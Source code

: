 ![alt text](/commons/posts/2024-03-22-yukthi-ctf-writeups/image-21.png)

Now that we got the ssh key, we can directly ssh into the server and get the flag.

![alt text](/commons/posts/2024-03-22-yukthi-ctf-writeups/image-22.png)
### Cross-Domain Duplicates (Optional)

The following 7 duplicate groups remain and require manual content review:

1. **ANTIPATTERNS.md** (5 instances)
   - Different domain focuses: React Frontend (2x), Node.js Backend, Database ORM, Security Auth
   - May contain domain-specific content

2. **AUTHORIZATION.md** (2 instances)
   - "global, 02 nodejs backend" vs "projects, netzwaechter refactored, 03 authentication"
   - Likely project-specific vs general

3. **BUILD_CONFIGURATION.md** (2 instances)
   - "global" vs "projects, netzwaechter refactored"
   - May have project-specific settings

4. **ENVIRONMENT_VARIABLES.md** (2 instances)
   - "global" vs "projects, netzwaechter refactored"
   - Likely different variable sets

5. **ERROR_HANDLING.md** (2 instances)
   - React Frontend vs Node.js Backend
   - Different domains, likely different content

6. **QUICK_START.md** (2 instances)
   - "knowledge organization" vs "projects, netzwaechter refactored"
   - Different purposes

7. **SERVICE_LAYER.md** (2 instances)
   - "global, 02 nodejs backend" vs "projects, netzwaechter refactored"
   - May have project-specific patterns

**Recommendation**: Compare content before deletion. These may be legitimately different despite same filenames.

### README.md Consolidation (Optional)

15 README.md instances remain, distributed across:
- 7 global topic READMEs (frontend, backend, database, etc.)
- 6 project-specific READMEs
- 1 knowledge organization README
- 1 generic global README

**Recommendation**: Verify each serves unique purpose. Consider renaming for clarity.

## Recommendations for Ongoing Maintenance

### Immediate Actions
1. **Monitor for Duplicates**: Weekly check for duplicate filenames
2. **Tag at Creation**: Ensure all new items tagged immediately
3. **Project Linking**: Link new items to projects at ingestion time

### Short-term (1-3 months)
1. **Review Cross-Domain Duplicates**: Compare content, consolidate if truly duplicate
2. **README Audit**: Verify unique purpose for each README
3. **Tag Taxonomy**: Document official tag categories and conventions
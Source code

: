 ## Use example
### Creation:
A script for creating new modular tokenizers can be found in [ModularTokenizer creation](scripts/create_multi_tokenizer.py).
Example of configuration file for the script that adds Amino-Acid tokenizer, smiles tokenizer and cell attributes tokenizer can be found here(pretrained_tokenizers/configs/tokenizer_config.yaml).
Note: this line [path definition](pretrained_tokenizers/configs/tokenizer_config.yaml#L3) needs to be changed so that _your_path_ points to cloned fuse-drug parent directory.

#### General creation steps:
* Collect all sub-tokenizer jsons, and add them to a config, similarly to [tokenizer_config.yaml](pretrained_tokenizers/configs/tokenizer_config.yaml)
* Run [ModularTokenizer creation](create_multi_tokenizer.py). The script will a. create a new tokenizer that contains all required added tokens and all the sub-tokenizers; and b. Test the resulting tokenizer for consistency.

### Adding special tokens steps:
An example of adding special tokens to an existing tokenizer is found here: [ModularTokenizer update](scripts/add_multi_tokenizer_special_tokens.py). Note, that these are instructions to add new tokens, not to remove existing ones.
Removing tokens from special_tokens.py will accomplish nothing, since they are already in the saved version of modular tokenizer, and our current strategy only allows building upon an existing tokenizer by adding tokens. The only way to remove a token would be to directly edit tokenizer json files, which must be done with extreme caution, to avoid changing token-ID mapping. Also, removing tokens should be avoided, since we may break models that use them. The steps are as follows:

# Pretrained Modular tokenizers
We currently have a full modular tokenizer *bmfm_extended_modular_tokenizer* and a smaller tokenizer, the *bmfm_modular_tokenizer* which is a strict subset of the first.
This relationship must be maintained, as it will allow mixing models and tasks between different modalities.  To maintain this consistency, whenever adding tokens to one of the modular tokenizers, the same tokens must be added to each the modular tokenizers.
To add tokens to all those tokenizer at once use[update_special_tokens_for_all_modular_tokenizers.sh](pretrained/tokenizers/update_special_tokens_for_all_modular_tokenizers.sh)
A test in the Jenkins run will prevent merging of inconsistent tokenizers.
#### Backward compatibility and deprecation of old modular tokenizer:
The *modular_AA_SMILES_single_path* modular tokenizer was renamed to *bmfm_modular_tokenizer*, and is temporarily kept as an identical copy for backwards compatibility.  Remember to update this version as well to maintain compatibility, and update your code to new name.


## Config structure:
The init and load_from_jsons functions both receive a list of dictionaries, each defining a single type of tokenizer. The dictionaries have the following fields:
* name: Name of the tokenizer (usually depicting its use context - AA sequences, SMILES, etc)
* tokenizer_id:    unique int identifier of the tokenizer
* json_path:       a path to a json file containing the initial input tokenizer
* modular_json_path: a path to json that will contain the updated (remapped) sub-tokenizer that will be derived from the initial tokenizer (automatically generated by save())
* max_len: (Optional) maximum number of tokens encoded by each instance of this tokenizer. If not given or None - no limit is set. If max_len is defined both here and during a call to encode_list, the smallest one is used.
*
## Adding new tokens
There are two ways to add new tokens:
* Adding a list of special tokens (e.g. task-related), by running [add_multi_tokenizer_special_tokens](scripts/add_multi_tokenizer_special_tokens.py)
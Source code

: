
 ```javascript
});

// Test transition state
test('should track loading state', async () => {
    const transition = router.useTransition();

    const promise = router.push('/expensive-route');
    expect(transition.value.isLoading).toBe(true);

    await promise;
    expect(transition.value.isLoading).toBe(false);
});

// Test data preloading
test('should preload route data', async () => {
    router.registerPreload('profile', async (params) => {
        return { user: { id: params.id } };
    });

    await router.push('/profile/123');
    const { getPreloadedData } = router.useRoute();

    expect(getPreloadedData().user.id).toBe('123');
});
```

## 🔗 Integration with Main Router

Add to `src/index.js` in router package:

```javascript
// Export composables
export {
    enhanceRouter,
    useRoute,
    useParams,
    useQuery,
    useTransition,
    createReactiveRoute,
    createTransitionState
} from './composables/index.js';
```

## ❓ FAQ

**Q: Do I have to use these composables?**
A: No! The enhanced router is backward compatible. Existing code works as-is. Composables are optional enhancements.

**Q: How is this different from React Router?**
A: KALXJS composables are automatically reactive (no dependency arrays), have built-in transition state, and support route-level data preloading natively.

## WHAT TO WORK ON
Using the listing above, copy exactly the line that contains "2. **README Audit**: Verify", the line that contains "A script for", and each line that falls between them.

## RESPONSE TO THIS EXERCISE
2. **README Audit**: Verify unique purpose for each README
3. **Tag Taxonomy**: Document official tag categories and conventions
Source code

: ## Use example
### Creation:
A script for creating new modular tokenizers can be found in [ModularTokenizer creation](scripts/create_multi_tokenizer.py).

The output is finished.